For World Refugee Day, we stand with the millions of refugees who have been forced to flee their homes to seek safety in distant lands. The current levels of refugee flight and displacement represent the highest levels in modern history. The UN refugee agency (UNHCR) reports that 65.6 million people around the world have been forced from home in recent years, including 22.5 million refugees, most of whom are under 18. In the time that it takes to read this article, conflict and persecution will drive 20 more people into forced displacement.
We know, too, that there are many LGBT refugees who are caught in this massive displacement. Many are fleeing the same conflict and instability that drives their neighbors from their homes, but LGBT refugees are at even greater risk of violence and persecution at every stage in their journey. They often end up in refugee camps or in neighboring countries that are deeply homophobic and transphobic, where they are likely to be violently persecuted because of their sexual orientation or gender identity. Tragically, many LGBT refugees who make the excruciating decision to flee for their lives—choosing a dangerously uncertain future over certain death—find themselves even less safe in flight.
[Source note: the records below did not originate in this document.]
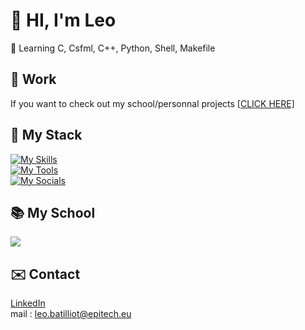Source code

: # 👋 HI, I'm Leo
🌱 Learning C, Csfml, C++, Python, Shell, Makefile  
## :ledger: Work
If you want to check out my school/personnal projects [[CLICK HERE]](https://github.com/Leo-Batilliot/My_work)
## 🔧 My Stack
[![My Skills](https://skillicons.dev/icons?i=c,cpp,py)](https://skillicons.dev)  
[![My Tools](https://skillicons.dev/icons?i=godot,linux,visualstudio)](https://skillicons.dev)  
[![My Socials](https://skillicons.dev/icons?i=github,linkedin,discord)](https://skillicons.dev)
## :books: My School
<a href="https://www.epitech.eu/" align="center">
   <img src="https://upload.wikimedia.org/wikipedia/commons/thumb/2/2d/Epitech.png/120px-Epitech.png"/>
</a>  

## :envelope: Contact
[LinkedIn](https://www.linkedin.com/in/l%C3%A9o-batilliot-48847734a/)  
mail : leo.batilliot@epitech.eu
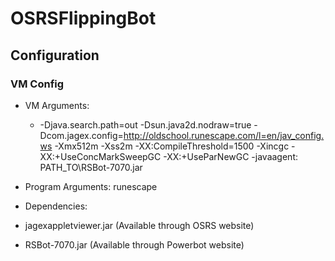 # OSRSFlippingBot

## Configuration

### VM Config

- VM Arguments:
  - -Djava.search.path=out
  -Dsun.java2d.nodraw=true
  -Dcom.jagex.config=http://oldschool.runescape.com/l=en/jav_config.ws
  -Xmx512m
  -Xss2m
  -XX:CompileThreshold=1500
  -Xincgc
  -XX:+UseConcMarkSweepGC
  -XX:+UseParNewGC
  -javaagent: PATH_TO\RSBot-7070.jar
 
 - Program Arguments: runescape
 
 - Dependencies:
  - jagexappletviewer.jar (Available through OSRS website)
  - RSBot-7070.jar (Available through Powerbot website)
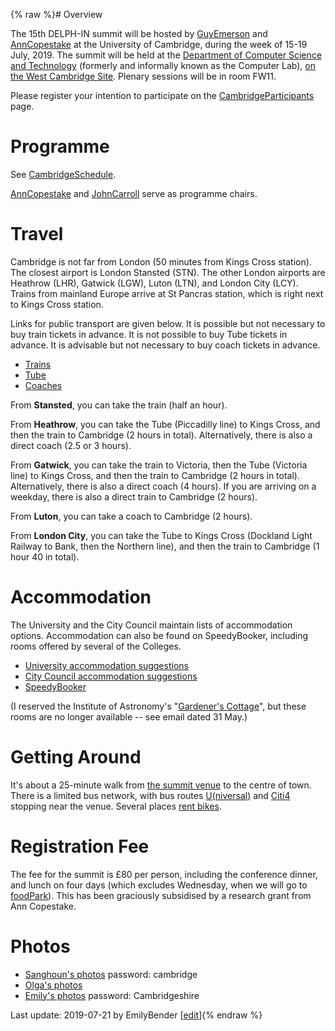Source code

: {% raw %}# Overview

The 15th DELPH-IN summit will be hosted by [GuyEmerson](../GuyEmerson) and
[AnnCopestake](../AnnCopestake) at the University of Cambridge, during the
week of 15-19 July, 2019. The summit will be held at the [Department of
Computer Science and Technology](https://www.cl.cam.ac.uk/) (formerly
and informally known as the Computer Lab), [on the West Cambridge
Site](https://map.cam.ac.uk/Computer+Laboratory). Plenary sessions will
be in room FW11.

Please register your intention to participate on the
[CambridgeParticipants](../CambridgeParticipants) page.

# Programme

See [CambridgeSchedule](../CambridgeSchedule).

[AnnCopestake](../AnnCopestake) and [JohnCarroll](../JohnCarroll) serve as
programme chairs.

# Travel

Cambridge is not far from London (50 minutes from Kings Cross station).
The closest airport is London Stansted (STN). The other London airports
are Heathrow (LHR), Gatwick (LGW), Luton (LTN), and London City (LCY).
Trains from mainland Europe arrive at St Pancras station, which is right
next to Kings Cross station.

Links for public transport are given below. It is possible but not
necessary to buy train tickets in advance. It is not possible to buy
Tube tickets in advance. It is advisable but not necessary to buy coach
tickets in advance.

- [Trains](http://www.nationalrail.co.uk/)
- [Tube](https://tfl.gov.uk/)
- [Coaches](https://www.nationalexpress.com/en)

From **Stansted**, you can take the train (half an hour).

From **Heathrow**, you can take the Tube (Piccadilly line) to Kings
Cross, and then the train to Cambridge (2 hours in total).
Alternatively, there is also a direct coach (2.5 or 3 hours).

From **Gatwick**, you can take the train to Victoria, then the Tube
(Victoria line) to Kings Cross, and then the train to Cambridge (2 hours
in total). Alternatively, there is also a direct coach (4 hours). If you
are arriving on a weekday, there is also a direct train to Cambridge (2
hours).

From **Luton**, you can take a coach to Cambridge (2 hours).

From **London City**, you can take the Tube to Kings Cross (Dockland
Light Railway to Bank, then the Northern line), and then the train to
Cambridge (1 hour 40 in total).

# Accommodation

The University and the City Council maintain lists of accommodation
options. Accommodation can also be found on SpeedyBooker, including
rooms offered by several of the Colleges.

- [University accommodation
suggestions](https://www.accommodation.cam.ac.uk/visitingcambridge/Listings.aspx)
- [City Council accommodation
suggestions](https://www.visitcambridge.org/accommodation)
- [SpeedyBooker](https://www.speedybooker.com/en-GB/search/accommodation/in/Cambridge)

(I reserved the Institute of Astronomy's "[Gardener's
Cottage](https://www.accommodation.cam.ac.uk/VisitingCambridge/Enquire.aspx?listing_id=399)",
but these rooms are no longer available -- see email dated 31 May.)

# Getting Around

It's about a 25-minute walk from [the summit
venue](https://map.cam.ac.uk/Computer+Laboratory) to the centre of town.
There is a limited bus network, with bus routes
[U(niversal)](http://www.travelineeastanglia.org.uk/ea/XSLT_GEOOBJECT_REQUEST?language=en&command=bothDirections&line=ea:2000U:%20:H:y08:1&hideBannerInfo=1)
and
[Citi4](http://www.travelineeastanglia.org.uk/ea/XSLT_GEOOBJECT_REQUEST?language=en&command=bothDirections&line=ea:20004:%20::y08&hideBannerInfo=1)
stopping near the venue. Several places [rent
bikes](https://www.visitcambridge.org/things-to-do/on-your-bike/cycle-hire).

# Registration Fee

The fee for the summit is £80 per person, including the conference
dinner, and lunch on four days (which excludes Wednesday, when we will
go to [foodPark](http://www.foodparkcam.com/about.html)). This has been
graciously subsidised by a research grant from Ann Copestake.

# Photos

- [Sanghoun's photos](https://sanghounsong.smugmug.com/Cambridge)
password: cambridge
- [Olga's photos](https://photos.app.goo.gl/1XLqdQPB7WGmHM2N7)
- [Emily's photos](https://erbonzo.smugmug.com/Travel/DELPH-IN-2019/)
password: Cambridgeshire

Last update: 2019-07-21 by EmilyBender [[edit](https://github.com/delph-in/docs/wiki/CambridgeTop/_edit)]{% endraw %}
Many more refugees are fleeing targeted LGBT violence and persecution in their home countries, especially in the nearly eighty countries that criminalize same-sex relationships and non-conforming gender expression. This LGBT flight deprives emerging economies of dynamic young leaders who should be contributing to the social and economic development of their countries. More tragically, it often deprives the refugees themselves of the security and opportunity they need to build a stable future. And those who chose to stand and fight for their rights may still find the threat of prison and violence overwhelming, and they, too, may need to seek protection abroad one day. In the most violent environments, it may be impossible to survive as someone who is politically “out,” or someone who is proudly identifiable as gender non-conforming. The life expectancy of trans women in parts of Central America is only 35-years.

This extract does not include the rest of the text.